Privacy enhancing technologies (PETs) and their role in navigating healthcare’s data sharing challenge.
When it comes to data, there are few categories more personal or sensitive than information relating to our health.
In addition to its value to the individual, healthcare data can also serve as a critical source by which medical professionals and researchers extract important insights — insights that, as we’ve seen throughout the pandemic, serve to enhance and enrich our understanding for the good of society as a whole.
While we may recognise the benefit of such assessment, the thought of exposing our personal health information is still a concept that most of us find hard to receive.
This feeling of personal exposure is why recent headlines relating to data sharing by the NIH tend to elicit strong reactions.
We need to believe that our personal data, especially information generated via health events such as a doctor’s visit or hospital stay, is being both protected and securely handled.
The days of paper files and data that was never accessed by anyone beyond your personal physician are long gone. The reality is that virtually all data will be used and shared in some capacity, but we absolutely should expect – and demand – that organisations do it in a manner that respects our privacy.
Healthcare is not the only industry wrestling with balancing data usability and privacy. We see similar challenges in financial services where banks want to obtain a clear global operating picture for functions like customer onboarding as well as fraud and money laundering prevention.
To do this at scale, banks need to be able to efficiently share financial data across privacy jurisdictions and between entities to derive insights, cross-match, and further analyse the data while ensuring the sensitive assets are never exposed.
In order to achieve this privacy threshold, these financial institutions are increasingly turning to Privacy Enhancing Technologies.
At its core, privacy enhancing technologies or PETs are a family of technologies that preserve, enable, and enhance the privacy of data while it’s being used.
While many of the technologies within this category – homomorphic encryption, secure multiparty computation, and trusted execution environments, to name a few – have been studied for decades, a renewed expectation of privacy combined with recent technology breakthroughs and a growing, heterogeneous regulatory landscape have driven the rise in commercial applications for PETs.
The capabilities enabled by these technologies are important because they have the potential to fundamentally change the way we use, share, and collaborate with data — and anyone working with sensitive data needs to be paying attention.
To help ensure you’re ready for the changes ahead, here are three things every person working in the healthcare industry should know about privacy enabling technologies:
PETs enable secure and private data usage in ways that were never before possible.
PETs protect data while it’s being used or processed, a gap that is often overlooked by traditional data security practices.
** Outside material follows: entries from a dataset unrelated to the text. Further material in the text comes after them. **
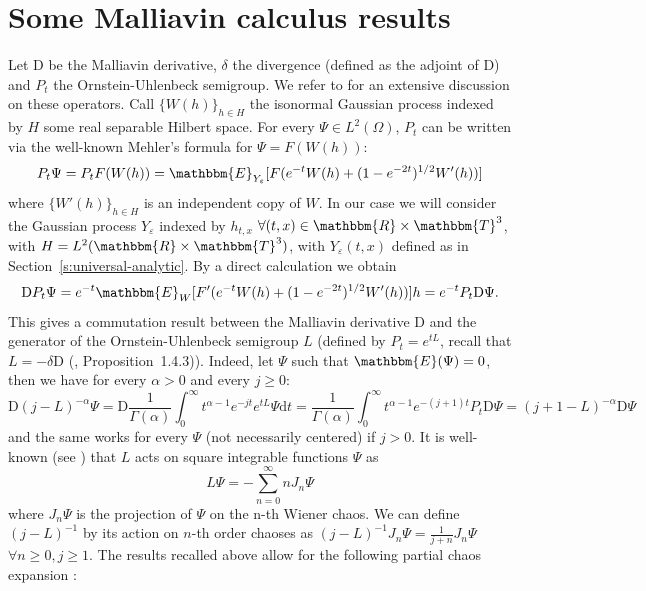 \documentclass[a4paper,11pt]{article}
\newcommand{\mathD}{\mathrm{D}}
\newcommand{\mathd}{\mathrm{d}}
\begin{document}
\section{Some Malliavin calculus results}\label{a:malliavin}

Let $\mathD$ be the Malliavin derivative, $\delta$ the divergence (defined as
the adjoint of $\mathD$) and $P_t$ the Ornstein-Uhlenbeck semigroup. We refer
to {\cite{nualart_2006}} for an extensive discussion on these operators. Call
$\{ W (h) \}_{h \in H}$ the isonormal Gaussian process indexed by $H$ some
real separable Hilbert space. For every $\Psi \in L^2 (\Omega)$, $P_t$ can be
written via the well-known Mehler's formula for $\Psi = F (W (h))$:
\begin{equation}
  P_t \Psi = P_t F (W (h)) =\mathbbm{E}_{Y_{\varepsilon}} [F (e^{- t} W (h) +
  (1 - e^{- 2 t})^{1 / 2} W' (h))]  \label{e:mehler}
\end{equation}
where $\{ W' (h) \}_{h \in H}$ is an independent copy of $W$. In our case we
will consider the Gaussian process $Y_{\varepsilon}$ indexed by $h_{t, x}$
$\forall (t, x) \in \mathbbm{R} \times \mathbbm{T}^3$, with $H = L^2
(\mathbbm{R} \times \mathbbm{T}^3)$, with $Y_{\varepsilon} (t, x)$ defined as
in Section~\ref{s:universal-analytic}. By a direct calculation we obtain
\begin{equation}
  \mathD P_t \Psi = e^{- t} \mathbbm{E}_W [F' (e^{- t} W (h) + (1 - e^{- 2
  t})^{1 / 2} W' (h))] h = e^{- t} P_t \mathD \Psi .
\end{equation}
This gives a commutation result between the Malliavin derivative $\mathD$ and
the generator of the Ornstein-Uhlenbeck semigroup $L$ (defined by $P_t =
e^{tL}$, recall that $L = - \delta \mathD$ ({\cite{nualart_2006}},
Proposition~1.4.3)). Indeed, let $\Psi$ such that $\mathbbm{E} (\Psi) = 0$,
then we have for every $\alpha > 0$ and every $j \geqslant 0$:
\begin{equation}
  \mathD (j - L)^{- \alpha} \Psi = \mathD \frac{1}{\Gamma (\alpha)}
  \int_0^{\infty} t^{\alpha - 1} e^{- j t} e^{tL} \Psi \mathd t =
  \frac{1}{\Gamma (\alpha)} \int_0^{\infty} t^{\alpha - 1} e^{- (j + 1) t} P_t
  \mathD \Psi = (j + 1 - L)^{- \alpha} \mathD \Psi \label{e:LDcomm}
\end{equation}
and the same works for every $\Psi$ (not necessarily centered) if $j > 0$. It
is well-known (see {\cite{nualart_2006}}) that $L$ acts on square integrable
functions $\Psi$ as
\[ L \Psi = - \sum_{n = 0}^{\infty} nJ_n \Psi \]
where $J_n \Psi$ is the projection of $\Psi$ on the n-th Wiener chaos. We can
define $(j - L)^{- 1}$ by its action on $n$-th order chaoses as $(j - L)^{- 1}
J_n \Psi = \frac{1}{j + n} J_n \Psi$ $\forall n \geqslant 0, j \geqslant 1$.
The results recalled above allow for the following partial chaos expansion :
\end{document}
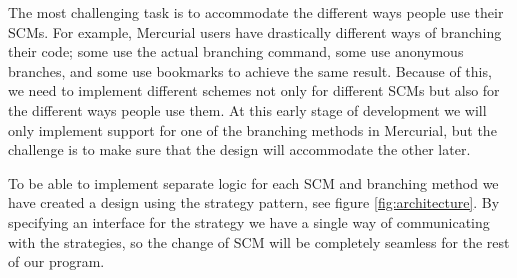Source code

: \documentclass[a4paper]{article}
\begin{document}
The most challenging task is to accommodate the different ways people use their
SCMs.
For example, Mercurial users have drastically different ways of branching their
code; some use the actual branching command, some use anonymous branches, and
some use bookmarks to achieve the same result.
Because of this, we need to implement different schemes not only for different
SCMs but also for the different ways people use them.
At this early stage of development we will only implement support for one of the
branching methods in Mercurial, but the challenge is to make sure that the
design will accommodate the other later.

To be able to implement separate logic for each SCM and branching method we have
created a design using the strategy pattern, see figure \ref{fig:architecture}.
By specifying an interface for the strategy we have a single way of
communicating with the strategies, so the change of SCM will be completely
seamless for the rest of our program.
\end{document}
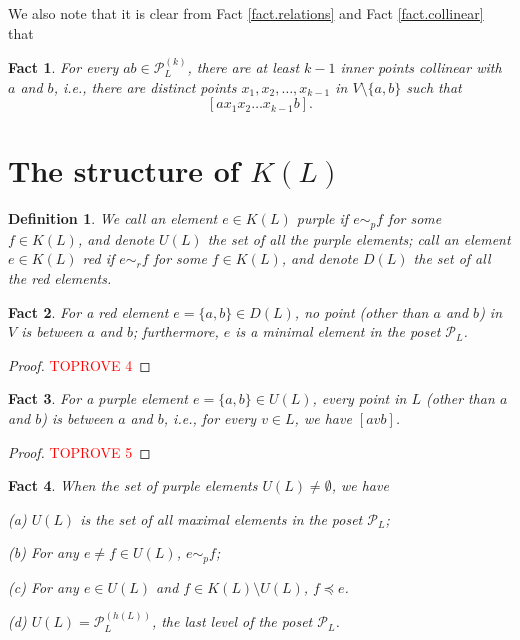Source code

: \documentclass[12pt]{article}
\newtheorem{fact}{Fact}
\newtheorem{defi}{Definition}
\begin{document}
We also note that it is clear from Fact \ref{fact.relations} and Fact \ref{fact.collinear} that

\begin{fact}\label{fact.level_k_inner}
For every $ab \in \mathcal{P}_L^{(k)}$, there are at least $k-1$ inner points collinear with $a$ and $b$,
i.e., there are distinct points $x_1, x_2, \dots, x_{k-1}$ in $V \setminus \{a, b\}$ such that
\[
[a x_1 x_2 \dots x_{k-1} b].
\]
\end{fact}

\section {The structure of $K(L)$}\label{sect.generators}

\begin{defi}
We call an element $e \in K(L)$ purple if 
$e \sim_p f$ for some $f \in K(L)$,
and denote $U(L)$ the set of all the purple elements;
call an element $e \in K(L)$ red if
$e \sim_r f$ for some $f \in K(L)$,
and denote $D(L)$ the set of all the red elements.
\end{defi}

\begin{fact}\label{fact.red_element}
For a red element $e = \{a, b\} \in D(L)$,
no point (other than $a$ and $b$) in $V$ is between $a$ and $b$;
furthermore, $e$ is a minimal element in the poset
$\mathcal{P}_L$.
\end{fact}

\begin{proof}\textcolor{red}{TOPROVE 4}\end{proof}

\begin{fact}\label{fact.purple_basic}
For a purple element $e = \{a, b\} \in U(L)$,
every point in $L$ (other than $a$ and $b$) is between $a$ and $b$,
i.e., for every $v \in L$, we have $[avb]$.
\end{fact}

\begin{proof}\textcolor{red}{TOPROVE 5}\end{proof}

\begin{fact}\label{fact.purple_element}
When the set of purple elements $U(L) \neq \emptyset$, we have

(a) $U(L)$ is the set of all maximal elements in the poset $\mathcal{P}_L$;

(b) For any $e \neq f \in U(L)$, $e \sim_p f$;

(c) For any $e \in U(L)$ and $f \in K(L) \setminus U(L)$, $f \preccurlyeq e$.

(d) $U(L) = \mathcal{P}_L^{(h(L))}$, the last level of the poset $\mathcal{P}_L$.
\end{fact}
\end{document}
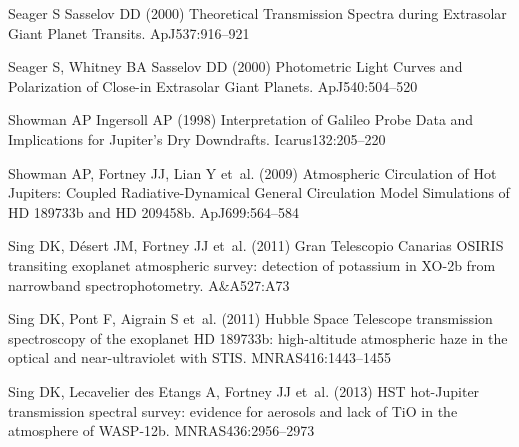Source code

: \documentclass[graybox,natbib,nosecnum]{svmult}
\newcommand*\aap{A\&A}
\newcommand*\apj{ApJ}
\newcommand*\icarus{Icarus}
\newcommand*\mnras{MNRAS}
\begin{document}
\begin{thebibliography}{110}
{Seager} S {Sasselov} DD (2000) {Theoretical Transmission Spectra during
  Extrasolar Giant Planet Transits}. \apj 537:916--921

{Seager} S, {Whitney} BA {Sasselov} DD (2000) {Photometric Light Curves and
  Polarization of Close-in Extrasolar Giant Planets}. \apj 540:504--520

{Showman} AP {Ingersoll} AP (1998) {Interpretation of Galileo Probe Data and
  Implications for Jupiter's Dry Downdrafts}. \icarus 132:205--220

{Showman} AP, {Fortney} JJ, {Lian} Y et~al. (2009) {Atmospheric Circulation of
  Hot Jupiters: Coupled Radiative-Dynamical General Circulation Model
  Simulations of HD 189733b and HD 209458b}. \apj 699:564--584

{Sing} DK, {D{\'e}sert} JM, {Fortney} JJ et~al. (2011{}) {Gran
  Telescopio Canarias OSIRIS transiting exoplanet atmospheric survey: detection
  of potassium in XO-2b from narrowband spectrophotometry}. \aap 527:A73

{Sing} DK, {Pont} F, {Aigrain} S et~al. (2011{}) {Hubble Space
  Telescope transmission spectroscopy of the exoplanet HD 189733b:
  high-altitude atmospheric haze in the optical and near-ultraviolet with
  STIS}. \mnras 416:1443--1455

{Sing} DK, {Lecavelier des Etangs} A, {Fortney} JJ et~al. (2013) {HST
  hot-Jupiter transmission spectral survey: evidence for aerosols and lack of
  TiO in the atmosphere of WASP-12b}. \mnras 436:2956--2973


\end{thebibliography}
\end{document}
By protecting the interaction with the data, PETs allow organisations to securely use data without increasing their risk.
For example, they could allow NIH or other entities to search over the data of individual hospitals without revealing sensitive search content or compromising the security or ownership of the underlying data. Data owners maintain full control over their data assets, only granting auditable access to the relevant portion of the data.
PETs will change the way we do business.
Surveys are increasingly showing that consumers want and expect privacy and businesses will need to find ways to ensure those expectations are met.
With PETs, businesses can prioritise individual privacy without sacrificing their ability to put data to use and unlock value.
PETs uniquely enable decentralised, secure data sharing and collaboration, removing the need to centralise sensitive data in order to extract insights in a private and secure manner.
PETs are ready to be used at scale today for a number of healthcare use cases.
You may wonder why, if these technologies have existed for decades, aren’t we already using them? The answer is a combination of the previously referred to market factors and the fact that the technology just wasn’t ready yet.
A number of PETs can, and are, being used today for commercial applications at scale. This number will only increase — Gartner predicts that by 2025, half of large organisations will implement privacy-enhancing computation for processing data in untrusted environments and multiparty data analytics use cases.
The PETs family of transformational technologies is ready with a solution for healthcare’s data sharing challenge.
Privacy enhancing technologies can enable entities to extract value from sensitive data assets without exposure, duplication, or pooling.
These capabilities are already being used at scale and healthcare professions will be well-served to understand how and where PETs can help unlock data value in a secure and private way.